Britain’s trade gap widens to £9.7b in third quarter
london — Britain’s trade gap widened to the most in more than a year in the third quarter as imports rose to a record, holding back the economic recovery.
The total deficit widened to £9.72 billion from £5.46 billion in the three months through June, the Office for National Statistics said on Friday in London. Exports fell 3.5 per cent and imports increased one per cent to a record £135 billion. A separate report showed construction rose 1.7 per cent in the quarter, less than the 2.5 per cent previously estimated.
Britain’s economic growth accelerated to 0.8 per cent in the third quarter from 0.7 per cent, according to a preliminary estimate last month from the statistics office. It will publish a second estimate of gross domestic product on November 27 and said on Friday the construction revision has a 0.04 percentage point impact on the data. That report will also quantify the negative contribution from net trade on GDP.

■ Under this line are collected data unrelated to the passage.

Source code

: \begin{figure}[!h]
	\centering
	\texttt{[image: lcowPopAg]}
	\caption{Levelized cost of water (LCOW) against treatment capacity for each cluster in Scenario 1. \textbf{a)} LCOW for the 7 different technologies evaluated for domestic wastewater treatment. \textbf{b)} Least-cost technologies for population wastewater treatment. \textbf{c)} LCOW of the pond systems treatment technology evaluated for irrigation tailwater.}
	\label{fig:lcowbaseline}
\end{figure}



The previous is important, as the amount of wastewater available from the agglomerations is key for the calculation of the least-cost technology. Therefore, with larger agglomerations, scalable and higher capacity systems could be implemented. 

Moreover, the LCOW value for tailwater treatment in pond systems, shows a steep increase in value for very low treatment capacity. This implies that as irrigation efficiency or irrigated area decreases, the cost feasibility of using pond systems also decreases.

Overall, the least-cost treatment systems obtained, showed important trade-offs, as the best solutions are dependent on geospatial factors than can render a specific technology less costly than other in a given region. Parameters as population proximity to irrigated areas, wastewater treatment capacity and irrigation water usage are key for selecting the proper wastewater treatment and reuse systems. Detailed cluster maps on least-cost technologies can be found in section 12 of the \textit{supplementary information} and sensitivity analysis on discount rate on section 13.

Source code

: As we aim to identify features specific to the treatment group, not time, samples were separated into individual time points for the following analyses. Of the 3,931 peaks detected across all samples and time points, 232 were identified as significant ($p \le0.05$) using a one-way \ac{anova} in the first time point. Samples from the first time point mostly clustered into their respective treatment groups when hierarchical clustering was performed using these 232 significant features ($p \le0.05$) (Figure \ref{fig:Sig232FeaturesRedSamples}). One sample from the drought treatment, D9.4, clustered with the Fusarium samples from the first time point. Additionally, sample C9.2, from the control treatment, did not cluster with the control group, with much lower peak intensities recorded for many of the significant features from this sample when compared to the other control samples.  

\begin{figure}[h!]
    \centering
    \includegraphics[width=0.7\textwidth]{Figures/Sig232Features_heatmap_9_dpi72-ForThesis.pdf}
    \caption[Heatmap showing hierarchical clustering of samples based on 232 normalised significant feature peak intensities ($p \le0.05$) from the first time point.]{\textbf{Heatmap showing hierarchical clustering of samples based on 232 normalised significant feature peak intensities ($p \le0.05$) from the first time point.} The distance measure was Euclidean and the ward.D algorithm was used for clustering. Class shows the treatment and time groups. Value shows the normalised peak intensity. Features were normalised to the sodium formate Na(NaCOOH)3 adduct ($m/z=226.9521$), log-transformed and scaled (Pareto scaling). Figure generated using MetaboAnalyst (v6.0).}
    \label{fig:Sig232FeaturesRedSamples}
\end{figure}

The trade report also showed that imports of goods from the European Union increased to a record £55.2 billion in the third quarter, increasing the deficit with the bloc to its widest since the ONS began the data in 1998.
In September, the goods trade deficit widened to £9.82 billion from £9.56 billion in August, the ONS said. Exports declined 0.7 per cent and imports rose 0.2 per cent. The surplus on service widened to £6.55 billion from £6.31 billion, leaving the total trade gap at £3.27 billion.